Denote by $f$ the function that maps a real number $x$ to $$f(x) = \arctan(\sqrt{x^2+1}-x)$$
Calculus shows that $f$ is a bijection from $\mathbb{R}$ to $\left(0,\dfrac{\pi}{2}\right)$
Now the question is to prove that the equation $f(x)=f^{-1}(x)$ has a unique solution in the interval $(0,1)$.
I'm aware that $f$'s expression can be simplified to $\dfrac{\pi}{4} - \dfrac{\arctan x }{2}$ but this is a question that comes afterwards in the problem.
I'm also aware that if $f$ is increasing on a given interval $I$ then the equation $f(x)=f^{-1}(x)$ (assuming all required conditions are fulfilled) is equivalent to $f(x) =x$ which is easier to solve (or deal with) in most cases. But $f$ here is decreasing.

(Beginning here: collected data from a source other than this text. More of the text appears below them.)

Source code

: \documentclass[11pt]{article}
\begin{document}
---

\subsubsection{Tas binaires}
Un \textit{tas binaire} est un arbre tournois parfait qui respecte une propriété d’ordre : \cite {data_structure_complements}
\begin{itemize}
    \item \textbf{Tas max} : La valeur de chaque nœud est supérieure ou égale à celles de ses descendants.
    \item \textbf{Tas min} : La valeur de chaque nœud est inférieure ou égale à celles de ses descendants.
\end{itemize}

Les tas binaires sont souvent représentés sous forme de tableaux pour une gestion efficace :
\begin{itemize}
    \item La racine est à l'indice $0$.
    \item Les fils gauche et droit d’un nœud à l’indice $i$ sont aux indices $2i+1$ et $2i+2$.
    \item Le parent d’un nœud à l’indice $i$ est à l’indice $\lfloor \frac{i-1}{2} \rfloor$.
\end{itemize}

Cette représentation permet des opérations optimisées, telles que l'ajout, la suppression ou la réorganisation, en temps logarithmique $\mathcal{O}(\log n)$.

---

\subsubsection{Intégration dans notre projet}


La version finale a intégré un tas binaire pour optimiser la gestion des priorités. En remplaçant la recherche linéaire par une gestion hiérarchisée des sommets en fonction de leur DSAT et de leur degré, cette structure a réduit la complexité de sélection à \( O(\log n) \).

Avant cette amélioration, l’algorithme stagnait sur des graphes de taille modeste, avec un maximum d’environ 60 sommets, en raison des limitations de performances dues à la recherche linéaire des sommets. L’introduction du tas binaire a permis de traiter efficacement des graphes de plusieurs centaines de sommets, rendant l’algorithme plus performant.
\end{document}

$$f(x)=f^{-1}(x)\Leftrightarrow ff(x)-x\text{ has root in $(0,1)$}$$
Define $g(x)=ff(x)-x$.
$$g’(x)=\frac14\frac1{1+f^2(x)}\frac1{1+x^2}-1$$
For $x\in (0,1)$, we have $\frac\pi4\ge f(x)\ge\frac\pi8$ and $1>x>0$ which implies $g’(x)< 0$.
So $g(x)$ is decreasing.
$$g(0)=\frac\pi 4-\frac{\text{arctan}\frac\pi4}2>0$$ $$g(1)=\frac\pi4-1-\frac{\text{arctan}\frac\pi8}2<0$$
By intermediate value theorem $g$ has root in $(0,1)$, implying $f(x)=f^{-1}(x)$ has solution in $(0,1)$. Monotone of $g$ implies uniqueness of solution.